当我了解沈阿姨的病情后,又问了几个问题:有没有反酸、嗳气?有没有鼻塞流涕喷嚏?当得到沈阿姨明确否定的回答后,我基本心中有数了,于是让沈阿姨做了一个她以往从没有听说的检查,肺通气功能+支气管舒张试验。结果回来报告是轻度限制性通气功能障碍,支气管舒张试验阳性(FEV1绝对值增加510ml,相对值增加45.1%)。于是困惑沈阿姨多年的胸痛终于有了答案--支气管哮喘。
沈阿姨仍然有很多问题,于是我一一给她解答。
沈阿姨:“为什么我都不咳嗽和气喘,却也是支气管哮喘呢?”
我回答:“支气管哮喘的临床表现有多种多样,不同的临床表现和疾病的病理生理差异有关。比如说典型的患者是气喘呼吸困难,这是因为典型的哮喘病人气道粘膜肿胀,气管支气管痉挛,气体进入和排出气管的过程中速度减慢,就如同一扇门当它渐渐关闭到一定程度时,当有风吹进时会有很明显的声音。而有些病人主要表现是咳嗽,可能是大气道炎症为主。有些是以胸闷为主要表现,则可能是哮喘患者肺部过度充气的结果。”
沈阿姨又问:“那为什么我的哮喘表现是胸痛呢?”
我回答道:“哮喘胸痛的产生机理比较复杂,可能有(1)哮喘导致肺部过度充气,肺体积膨胀刺激脏层胸膜引发牵拉痛;(2)气流受限气道阻力增加,呼吸肌负荷增加,可能造成肋间肌损伤;(3)哮喘存在气道炎症,局部释放的某些炎性介质作用于气管的迷走神经感觉纤维,引起炎症性或神经性疼痛;(4)哮喘发作的不可预测性以及病程慢性化可能使患者产生焦虑恐惧心理,而精神高度紧张的患者会由于精神压力的主要躯体表现形式,而过度焦虑导致儿茶酚胺释放增多,从而使外周神经末稍敏感性增高。但不管怎么样,胸痛型哮喘也依然有哮喘的三大特征。”

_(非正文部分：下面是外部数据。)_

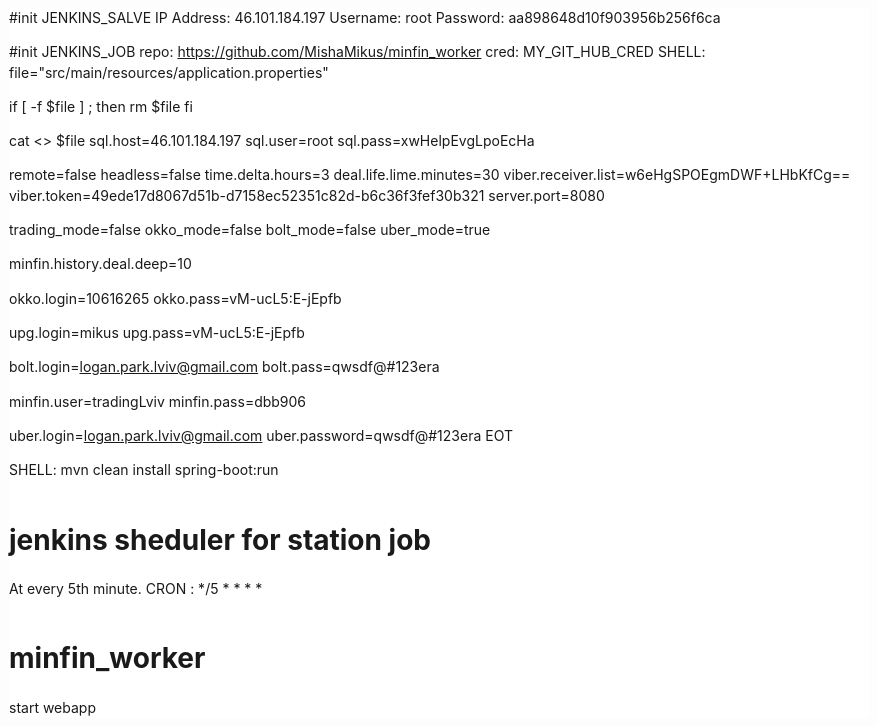 #init JENKINS_SALVE
	IP Address: 46.101.184.197
	Username: root
	Password: aa898648d10f903956b256f6ca

#init JENKINS_JOB
repo: https://github.com/MishaMikus/minfin_worker
cred: MY_GIT_HUB_CRED
SHELL:
file="src/main/resources/application.properties"

if [ -f $file ] ; then
    rm $file
fi

cat <<EOT >> $file
sql.host=46.101.184.197
sql.user=root
sql.pass=xwHelpEvgLpoEcHa

remote=false
headless=false
time.delta.hours=3
deal.life.lime.minutes=30
viber.receiver.list=w6eHgSPOEgmDWF+LHbKfCg==
viber.token=49ede17d8067d51b-d7158ec52351c82d-b6c36f3fef30b321
server.port=8080

trading_mode=false
okko_mode=false
bolt_mode=false
uber_mode=true

minfin.history.deal.deep=10

okko.login=10616265
okko.pass=vM-ucL5:E-jEpfb

upg.login=mikus
upg.pass=vM-ucL5:E-jEpfb

bolt.login=logan.park.lviv@gmail.com
bolt.pass=qwsdf@#123era

minfin.user=tradingLviv
minfin.pass=dbb906

uber.login=logan.park.lviv@gmail.com
uber.password=qwsdf@#123era
EOT

SHELL:
mvn clean install spring-boot:run

# jenkins sheduler for station job
At every 5th minute.
CRON : */5 * * * *
# minfin_worker
start webapp
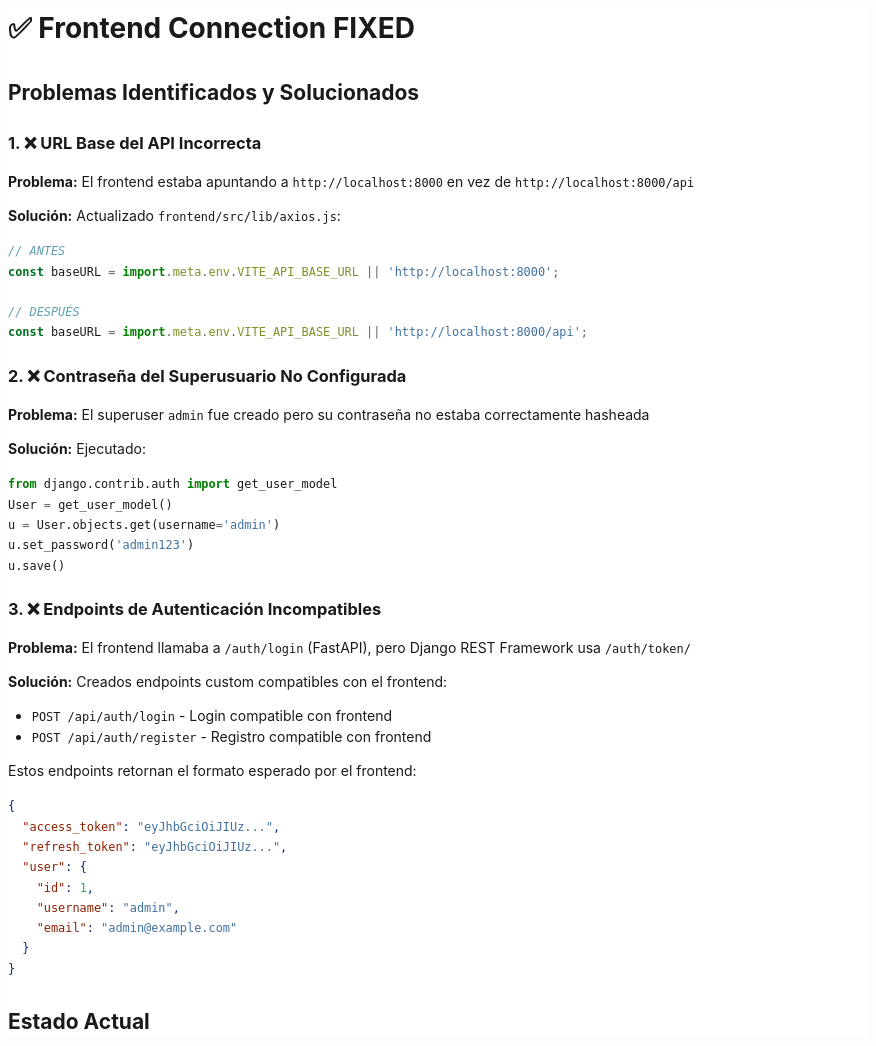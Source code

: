 # ✅ Frontend Connection FIXED

## Problemas Identificados y Solucionados

### 1. ❌ URL Base del API Incorrecta
**Problema:** El frontend estaba apuntando a `http://localhost:8000` en vez de `http://localhost:8000/api`

**Solución:** Actualizado `frontend/src/lib/axios.js`:
```javascript
// ANTES
const baseURL = import.meta.env.VITE_API_BASE_URL || 'http://localhost:8000';

// DESPUÉS
const baseURL = import.meta.env.VITE_API_BASE_URL || 'http://localhost:8000/api';
```

### 2. ❌ Contraseña del Superusuario No Configurada
**Problema:** El superuser `admin` fue creado pero su contraseña no estaba correctamente hasheada

**Solución:** Ejecutado:
```python
from django.contrib.auth import get_user_model
User = get_user_model()
u = User.objects.get(username='admin')
u.set_password('admin123')
u.save()
```

### 3. ❌ Endpoints de Autenticación Incompatibles
**Problema:** El frontend llamaba a `/auth/login` (FastAPI), pero Django REST Framework usa `/auth/token/`

**Solución:** Creados endpoints custom compatibles con el frontend:
- `POST /api/auth/login` - Login compatible con frontend
- `POST /api/auth/register` - Registro compatible con frontend

Estos endpoints retornan el formato esperado por el frontend:
```json
{
  "access_token": "eyJhbGciOiJIUz...",
  "refresh_token": "eyJhbGciOiJIUz...",
  "user": {
    "id": 1,
    "username": "admin",
    "email": "admin@example.com"
  }
}
```

## Estado Actual
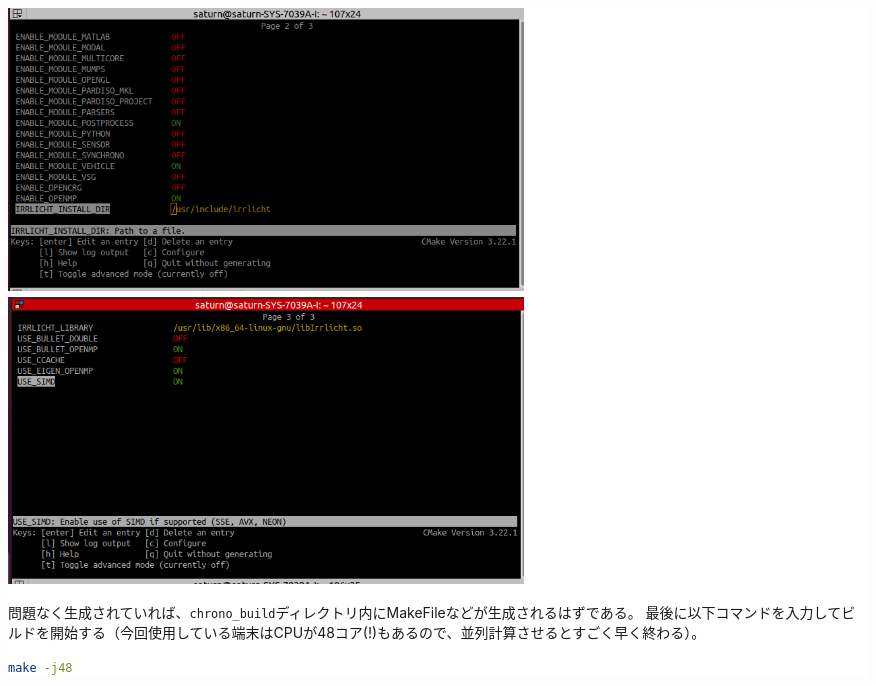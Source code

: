 <img src="img/chrono_build02.png" width="60%">
<img src="img/chrono_build03.png" width="60%">
</div>

問題なく生成されていれば、`chrono_build`ディレクトリ内にMakeFileなどが生成されるはずである。
最後に以下コマンドを入力してビルドを開始する（今回使用している端末はCPUが48コア(!)もあるので、並列計算させるとすごく早く終わる）。
```bash
make -j48
```

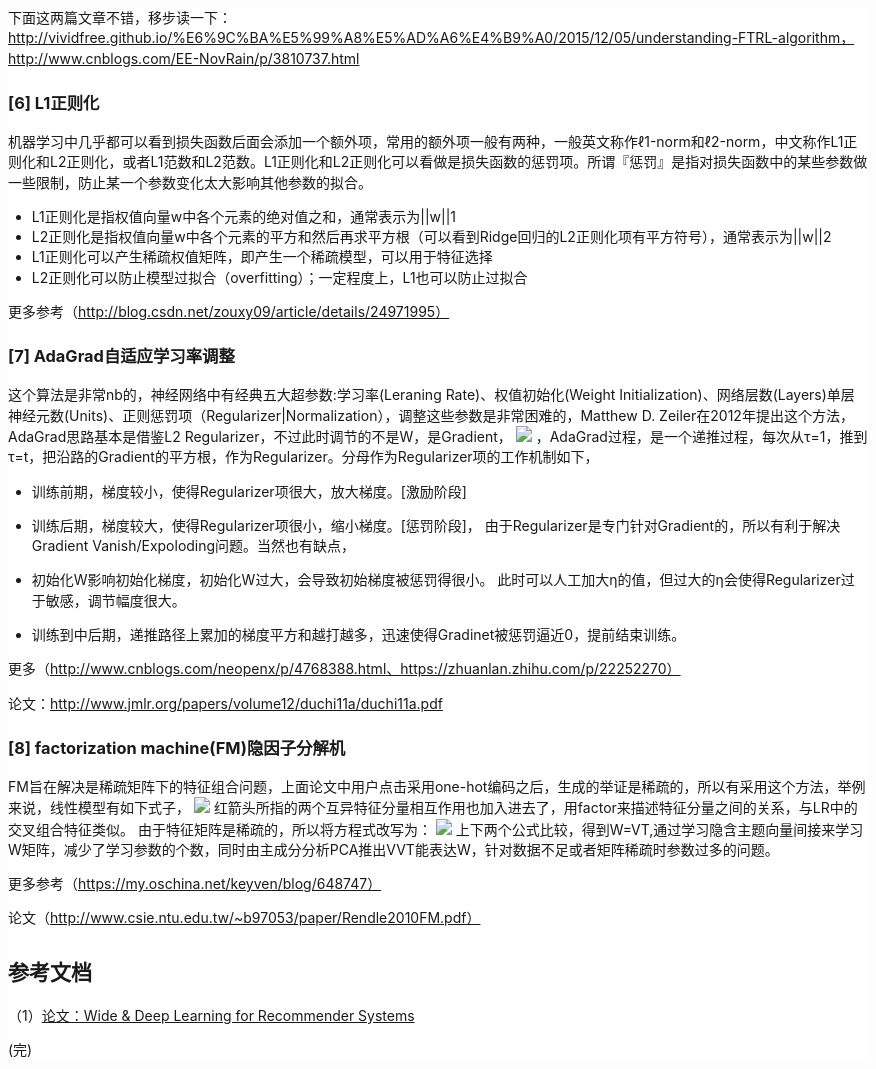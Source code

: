 下面这两篇文章不错，移步读一下：http://vividfree.github.io/%E6%9C%BA%E5%99%A8%E5%AD%A6%E4%B9%A0/2015/12/05/understanding-FTRL-algorithm，http://www.cnblogs.com/EE-NovRain/p/3810737.html

### [6] L1正则化
机器学习中几乎都可以看到损失函数后面会添加一个额外项，常用的额外项一般有两种，一般英文称作ℓ1-norm和ℓ2-norm，中文称作L1正则化和L2正则化，或者L1范数和L2范数。L1正则化和L2正则化可以看做是损失函数的惩罚项。所谓『惩罚』是指对损失函数中的某些参数做一些限制，防止某一个参数变化太大影响其他参数的拟合。

- L1正则化是指权值向量w中各个元素的绝对值之和，通常表示为||w||1
- L2正则化是指权值向量w中各个元素的平方和然后再求平方根（可以看到Ridge回归的L2正则化项有平方符号），通常表示为||w||2
- L1正则化可以产生稀疏权值矩阵，即产生一个稀疏模型，可以用于特征选择
- L2正则化可以防止模型过拟合（overfitting）；一定程度上，L1也可以防止过拟合

更多参考（http://blog.csdn.net/zouxy09/article/details/24971995）

### [7] AdaGrad自适应学习率调整
这个算法是非常nb的，神经网络中有经典五大超参数:学习率(Leraning Rate)、权值初始化(Weight Initialization)、网络层数(Layers)单层神经元数(Units)、正则惩罚项（Regularizer|Normalization），调整这些参数是非常困难的，Matthew D. Zeiler在2012年提出这个方法，AdaGrad思路基本是借鉴L2 Regularizer，不过此时调节的不是W，是Gradient，
![](http://bed-image.oss-cn-beijing.aliyuncs.com/mweb/wide_deep_rec/WX20171013-174319.png)
，AdaGrad过程，是一个递推过程，每次从τ=1，推到τ=t，把沿路的Gradient的平方根，作为Regularizer。分母作为Regularizer项的工作机制如下，

- 训练前期，梯度较小，使得Regularizer项很大，放大梯度。[激励阶段]
- 训练后期，梯度较大，使得Regularizer项很小，缩小梯度。[惩罚阶段]，
    由于Regularizer是专门针对Gradient的，所以有利于解决Gradient Vanish/Expoloding问题。当然也有缺点，

- 初始化W影响初始化梯度，初始化W过大，会导致初始梯度被惩罚得很小。
此时可以人工加大η的值，但过大的η会使得Regularizer过于敏感，调节幅度很大。
- 训练到中后期，递推路径上累加的梯度平方和越打越多，迅速使得Gradinet被惩罚逼近0，提前结束训练。

更多（http://www.cnblogs.com/neopenx/p/4768388.html、https://zhuanlan.zhihu.com/p/22252270）

论文：http://www.jmlr.org/papers/volume12/duchi11a/duchi11a.pdf

### [8] factorization machine(FM)隐因子分解机
FM旨在解决是稀疏矩阵下的特征组合问题，上面论文中用户点击采用one-hot编码之后，生成的举证是稀疏的，所以有采用这个方法，举例来说，线性模型有如下式子，
![](http://bed-image.oss-cn-beijing.aliyuncs.com/mweb/wide_deep_rec/WX20171013-174148.png)
红箭头所指的两个互异特征分量相互作用也加入进去了，用factor来描述特征分量之间的关系，与LR中的交叉组合特征类似。
由于特征矩阵是稀疏的，所以将方程式改写为：
![](http://bed-image.oss-cn-beijing.aliyuncs.com/mweb/wide_deep_rec/WX20171013-174319.png)
上下两个公式比较，得到W=VT,通过学习隐含主题向量间接来学习W矩阵，减少了学习参数的个数，同时由主成分分析PCA推出VVT能表达W，针对数据不足或者矩阵稀疏时参数过多的问题。

更多参考（https://my.oschina.net/keyven/blog/648747）

论文（http://www.csie.ntu.edu.tw/~b97053/paper/Rendle2010FM.pdf）

## 参考文档
（1）[论文：Wide & Deep Learning for Recommender Systems](https://arxiv.org/pdf/1606.07792.pdf)

(完)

沈阿姨好奇道:“那三大特征?为什么看了那么多医生,就你看出我可能是哮喘呢?”
我笑道:“看病其实就是秀透过现象看本质的过程,就哮喘而言,它的三大特征是反复性,发作性和可逆性。阿姨你看,你这三年时好时坏,每到冬天病就会发作,这就是反复性;平素没有症状,活动后就会出现胸痛,这就是反复性;症状好转后自行改善,不用药也能好,这就是可逆性。更主要的是你的胸痛和活动密切相关,那么我们就可以把问题焦点集中到心脏和肺部上来。你没有吸烟史也没有高血压和糖尿病,发生冠心病的风险就很低,另外你已经做过冠脉CT也没有异常,可以排除心脏疾病。所以我判断你是哮喘。”
沈阿姨半信半疑:“既往胸痛是哮喘引起的,那么我用治疗哮喘的药能好了?”
我说道:“那是自然,看病不就是先要把问题搞清楚吗?搞清楚了后面的处理自然就简单了。相信我,一定让你解除困扰你这么多年的胸痛。”
后记:近五年,胸痛型哮喘我已经遇到不下10位患者,哮喘的临床表现多样,如果不是典型症状其实很容易误诊。而我们的教科书里对此提及甚少,这也导致我们很多医生不能识别不典型哮喘。但是只要你真正认识到病的本质,万变不离其宗,诊断其实也不难。
在经典的《内科疾病鉴别诊断学》里,胸痛的鉴别诊断没有哮喘。